When delegates began arriving for last week’s 2012 International AIDS Conference, the significance of the setting was clear. Facilitated by the overturn of the decades-old INS barrier on HIV+ travelers, this year marked the first time the annual conference was held in the United States in 22 years. Bringing together scientists, doctors, policy specialists, activists, and (most notably) people living with AIDS, the conference was sure to celebrate the recent successes in the fight against the deadly epidemic (aided, of course, by a pledge by the Obama administration to dedicate an additional $150 million to AIDS research).
But, given the United States’ troubling history and continuing struggle with the epidemic, the atmosphere of calm surrounding the conference—particularly among Americans—was striking. And for those activists who still remember the tension of the San Francisco conference in 1990, this year’s conference was, in some ways, markedly more unsettling.
BY THE LATE 1980s, fear and frustration had worn away at the relationship between scientists, activists, and politicians who were concerned about the AIDS epidemic. At that time, the number of reported people with AIDS in the United States reached 100,000, with the infection rate steadily climbing. When people with AIDS did manage to confront the prevalent social stigma by speaking up, they were often confronted with hateful protests. Senator Jesse Helms at one point even suggested quarantining all people living with AIDS. (He instead settled for writing the Immigration and Naturalization Service’s ban on HIV+ travelers entering the United States, a law that remained in place until 2010.)
For AIDS activists, these perceived attacks became a catalyst for action. Lacking access to treatment and any access to many of the forums (like the International AIDS Conference) where their fate was being discussed, AIDS activists adopted civil disobedience as a primary tactic in pursuit of their cause. “It was uncontrolled anger,” recalls Peter Staley, a former member of the boisterous AIDS activist organization ACT UP New York. And so “we really pissed people off.”
This came to a head at the 1989 International AIDS Conference in Montreal, when members of ACT UP snuck into the conference by making fake IDs and seized the stage during the opening ceremonies. Medical presenters were interrupted with chants and protests, and the entire conference was eventually subsumed by anger.
The organizers of the 1990 International AIDS Conference in San Francisco were clearly aware of the potential for similar displays of massive disruption by activists. “In an effort to placate us and make sure we didn’t disrupt San Francisco, they invited an activist to speak,” Peter Staley told me.
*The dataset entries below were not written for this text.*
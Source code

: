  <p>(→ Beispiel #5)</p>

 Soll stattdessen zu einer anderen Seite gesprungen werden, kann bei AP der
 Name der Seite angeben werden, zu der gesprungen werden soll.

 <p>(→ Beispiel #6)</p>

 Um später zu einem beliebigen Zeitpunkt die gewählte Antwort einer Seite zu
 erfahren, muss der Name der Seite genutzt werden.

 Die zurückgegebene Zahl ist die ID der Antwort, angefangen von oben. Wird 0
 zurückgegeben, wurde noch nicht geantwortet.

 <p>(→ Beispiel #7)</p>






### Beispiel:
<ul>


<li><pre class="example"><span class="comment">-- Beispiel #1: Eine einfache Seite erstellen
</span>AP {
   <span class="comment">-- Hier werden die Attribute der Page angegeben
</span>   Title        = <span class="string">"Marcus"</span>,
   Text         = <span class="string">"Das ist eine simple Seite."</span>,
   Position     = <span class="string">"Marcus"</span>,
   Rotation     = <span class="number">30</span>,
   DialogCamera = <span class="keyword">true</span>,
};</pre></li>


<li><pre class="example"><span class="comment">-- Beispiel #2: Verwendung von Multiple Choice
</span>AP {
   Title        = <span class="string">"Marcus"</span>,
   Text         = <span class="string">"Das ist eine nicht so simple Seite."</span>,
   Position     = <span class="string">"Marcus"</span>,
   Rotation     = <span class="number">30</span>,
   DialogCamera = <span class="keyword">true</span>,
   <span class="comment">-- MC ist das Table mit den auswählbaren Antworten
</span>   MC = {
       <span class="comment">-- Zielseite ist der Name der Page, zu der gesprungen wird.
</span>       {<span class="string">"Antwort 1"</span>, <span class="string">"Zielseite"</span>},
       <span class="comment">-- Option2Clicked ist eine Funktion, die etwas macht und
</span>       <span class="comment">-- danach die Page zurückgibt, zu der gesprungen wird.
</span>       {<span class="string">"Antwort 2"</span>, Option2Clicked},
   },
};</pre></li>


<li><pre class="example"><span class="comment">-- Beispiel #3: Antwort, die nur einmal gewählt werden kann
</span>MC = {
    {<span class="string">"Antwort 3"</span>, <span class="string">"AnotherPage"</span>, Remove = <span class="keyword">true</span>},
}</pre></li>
Representing activists and people living with AIDS, Staley delivered a speech bemoaning the increasing divide between activism and science. Of course, when Staley took the stage during the San Francisco conference, audience members couldn’t see the scores of police officers stationed behind the curtains. To Staley, the officers—fully clad in riot gear—were a reminder of the uneasy relationship between AIDS activists, the medical community, and members of government. To conference organizers, it was a guarantee of civility.
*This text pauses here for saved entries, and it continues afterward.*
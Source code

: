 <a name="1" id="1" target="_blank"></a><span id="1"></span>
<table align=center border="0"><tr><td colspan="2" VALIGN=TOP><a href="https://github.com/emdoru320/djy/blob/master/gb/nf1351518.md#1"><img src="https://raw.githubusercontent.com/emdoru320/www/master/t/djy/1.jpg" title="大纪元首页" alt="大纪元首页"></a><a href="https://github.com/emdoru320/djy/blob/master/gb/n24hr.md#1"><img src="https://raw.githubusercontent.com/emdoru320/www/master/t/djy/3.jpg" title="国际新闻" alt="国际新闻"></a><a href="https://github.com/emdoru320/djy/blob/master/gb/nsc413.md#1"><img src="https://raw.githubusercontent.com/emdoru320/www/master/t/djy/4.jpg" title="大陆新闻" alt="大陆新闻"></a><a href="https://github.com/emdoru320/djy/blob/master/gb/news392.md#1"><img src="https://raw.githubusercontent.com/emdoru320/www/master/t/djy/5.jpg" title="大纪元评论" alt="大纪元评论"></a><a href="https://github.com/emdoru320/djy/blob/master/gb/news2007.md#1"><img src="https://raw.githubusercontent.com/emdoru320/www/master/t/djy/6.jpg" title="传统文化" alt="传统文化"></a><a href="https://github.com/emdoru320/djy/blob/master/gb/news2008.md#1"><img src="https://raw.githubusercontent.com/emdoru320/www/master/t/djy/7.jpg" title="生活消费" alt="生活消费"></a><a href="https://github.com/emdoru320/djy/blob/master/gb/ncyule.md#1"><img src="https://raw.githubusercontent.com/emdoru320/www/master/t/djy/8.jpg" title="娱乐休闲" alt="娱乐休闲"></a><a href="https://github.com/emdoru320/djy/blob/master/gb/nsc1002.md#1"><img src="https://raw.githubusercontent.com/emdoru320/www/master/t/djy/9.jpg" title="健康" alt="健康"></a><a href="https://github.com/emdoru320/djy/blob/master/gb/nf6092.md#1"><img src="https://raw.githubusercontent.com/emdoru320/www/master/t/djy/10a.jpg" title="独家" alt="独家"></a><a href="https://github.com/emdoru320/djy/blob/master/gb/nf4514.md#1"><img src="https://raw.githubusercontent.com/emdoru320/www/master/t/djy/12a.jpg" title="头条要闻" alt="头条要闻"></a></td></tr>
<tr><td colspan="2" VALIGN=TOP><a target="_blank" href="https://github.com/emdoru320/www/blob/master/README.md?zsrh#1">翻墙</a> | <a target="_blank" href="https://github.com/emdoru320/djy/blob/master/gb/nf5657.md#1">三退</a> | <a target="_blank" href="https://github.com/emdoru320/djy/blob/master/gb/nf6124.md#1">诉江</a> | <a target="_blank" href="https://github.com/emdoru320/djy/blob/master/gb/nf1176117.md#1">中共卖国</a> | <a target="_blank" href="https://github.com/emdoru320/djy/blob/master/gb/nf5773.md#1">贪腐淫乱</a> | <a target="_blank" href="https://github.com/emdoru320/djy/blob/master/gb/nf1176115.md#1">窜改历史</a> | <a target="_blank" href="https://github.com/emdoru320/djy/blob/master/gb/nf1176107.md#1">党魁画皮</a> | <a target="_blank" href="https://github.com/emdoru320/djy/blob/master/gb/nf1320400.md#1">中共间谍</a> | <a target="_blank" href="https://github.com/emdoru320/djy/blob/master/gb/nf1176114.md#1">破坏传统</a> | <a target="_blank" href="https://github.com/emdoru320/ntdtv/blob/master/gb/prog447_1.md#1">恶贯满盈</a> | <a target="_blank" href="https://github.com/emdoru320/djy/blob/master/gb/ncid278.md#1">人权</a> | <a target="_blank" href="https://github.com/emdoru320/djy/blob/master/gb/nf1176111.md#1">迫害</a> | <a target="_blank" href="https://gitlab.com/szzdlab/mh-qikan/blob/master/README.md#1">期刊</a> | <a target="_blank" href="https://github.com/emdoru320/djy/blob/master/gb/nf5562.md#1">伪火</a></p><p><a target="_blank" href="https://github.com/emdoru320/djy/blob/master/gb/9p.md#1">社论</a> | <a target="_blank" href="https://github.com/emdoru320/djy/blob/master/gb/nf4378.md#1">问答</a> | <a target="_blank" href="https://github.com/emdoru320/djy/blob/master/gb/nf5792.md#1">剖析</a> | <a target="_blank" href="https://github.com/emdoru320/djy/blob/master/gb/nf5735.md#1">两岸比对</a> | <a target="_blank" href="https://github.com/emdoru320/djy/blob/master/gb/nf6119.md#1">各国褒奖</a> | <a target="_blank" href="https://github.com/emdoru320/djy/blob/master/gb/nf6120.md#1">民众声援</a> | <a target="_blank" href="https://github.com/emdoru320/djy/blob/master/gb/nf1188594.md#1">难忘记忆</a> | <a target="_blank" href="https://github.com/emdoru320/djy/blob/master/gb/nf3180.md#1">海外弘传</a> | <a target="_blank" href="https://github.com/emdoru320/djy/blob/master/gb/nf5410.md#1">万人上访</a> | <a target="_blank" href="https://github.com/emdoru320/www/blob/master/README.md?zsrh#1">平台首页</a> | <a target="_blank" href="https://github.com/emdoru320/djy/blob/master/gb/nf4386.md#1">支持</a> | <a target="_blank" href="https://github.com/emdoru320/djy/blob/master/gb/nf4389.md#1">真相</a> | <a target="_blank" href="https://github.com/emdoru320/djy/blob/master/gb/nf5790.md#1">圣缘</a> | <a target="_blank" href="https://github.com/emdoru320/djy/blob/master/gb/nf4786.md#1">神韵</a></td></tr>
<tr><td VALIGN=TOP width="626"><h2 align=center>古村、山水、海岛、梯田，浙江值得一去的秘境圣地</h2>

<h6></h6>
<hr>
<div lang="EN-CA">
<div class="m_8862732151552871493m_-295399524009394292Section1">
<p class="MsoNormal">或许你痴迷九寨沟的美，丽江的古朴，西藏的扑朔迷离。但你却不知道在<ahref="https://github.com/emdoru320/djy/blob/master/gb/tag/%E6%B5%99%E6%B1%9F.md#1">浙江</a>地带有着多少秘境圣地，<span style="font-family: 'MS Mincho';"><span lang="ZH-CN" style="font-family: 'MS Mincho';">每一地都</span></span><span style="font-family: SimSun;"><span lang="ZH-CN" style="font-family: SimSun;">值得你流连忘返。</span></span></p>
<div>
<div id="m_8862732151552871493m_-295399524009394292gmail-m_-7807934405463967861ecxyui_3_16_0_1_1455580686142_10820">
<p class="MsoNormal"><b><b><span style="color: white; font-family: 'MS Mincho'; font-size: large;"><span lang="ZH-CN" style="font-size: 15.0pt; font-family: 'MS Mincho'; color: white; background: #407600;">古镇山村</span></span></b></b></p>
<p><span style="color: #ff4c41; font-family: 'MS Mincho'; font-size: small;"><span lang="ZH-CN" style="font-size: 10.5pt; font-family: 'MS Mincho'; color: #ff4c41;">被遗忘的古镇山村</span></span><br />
Outside the conference hall, protestors decried the INS barrier on HIV+ travelers. But inside, the flow of the conference remained uninterrupted and American activists were granted a metaphorical seat at the table. This gesture was, to be sure, more than merely symbolic—it gave people living with AIDS a voice in the system that had thus far failed them. When Staley asked all those present to stand if they believed the INS travel ban was rooted in fear rather than science, almost everyone in the room rose
Staley reflects on the important impact that appearance still carries even today. “There is a very entrenched cooperate relationship between the scientific community and the AIDS activist community,” he says. “That solidified by the early 90s. We are never refused a seat at the table.”
But those earlier successes have left an ambivalent legacy. For the activists present at the San Francisco conference, the newly optimistic tone at this year’s event seems more like an uncomfortable disregard for the history of the AIDS epidemic in the United States and a dangerously premature gesture of triumph. Nowhere is this more present than in the rhetoric surrounding the conference of a “generation without AIDS,” which cuts like a two-edged blade—on the one hand, it may galvanize action, but on the other hand it may breed complacency. This was a notable cause of concern for many activists who attended a screening and panel discussion of David France’s documentary “How to Survive a Plague,” which recounts the history of ACT UP’s activism in the United States.
Indeed, many AIDS activists and doctors are quick to point out that there’s still plenty to be angry about. The most recent Center for Disease Control report on HIV infection rates in the United States is nothing to ignore. Forty percent of all HIV infections occur in people under 30 years of age. Last year, young gay men saw a 50 percent increase in infection rates even though every other demographic saw a decrease in infection rates. And the black community is—and has been—overwhelmingly and disproportionately affected by the disease, which clearly emphasizes underlying structural problems allowing the disease to spread.
Today, it would be helpful to recall that the AIDS activism of the ‘80s and ‘90s was not a simple lashing out, but a concerted collective action by a group of people beleaguered by the AIDS epidemic. If we are really to see a generation without AIDS in America and in the world, it’s not irrational to assume we could use a bit more of such anger today.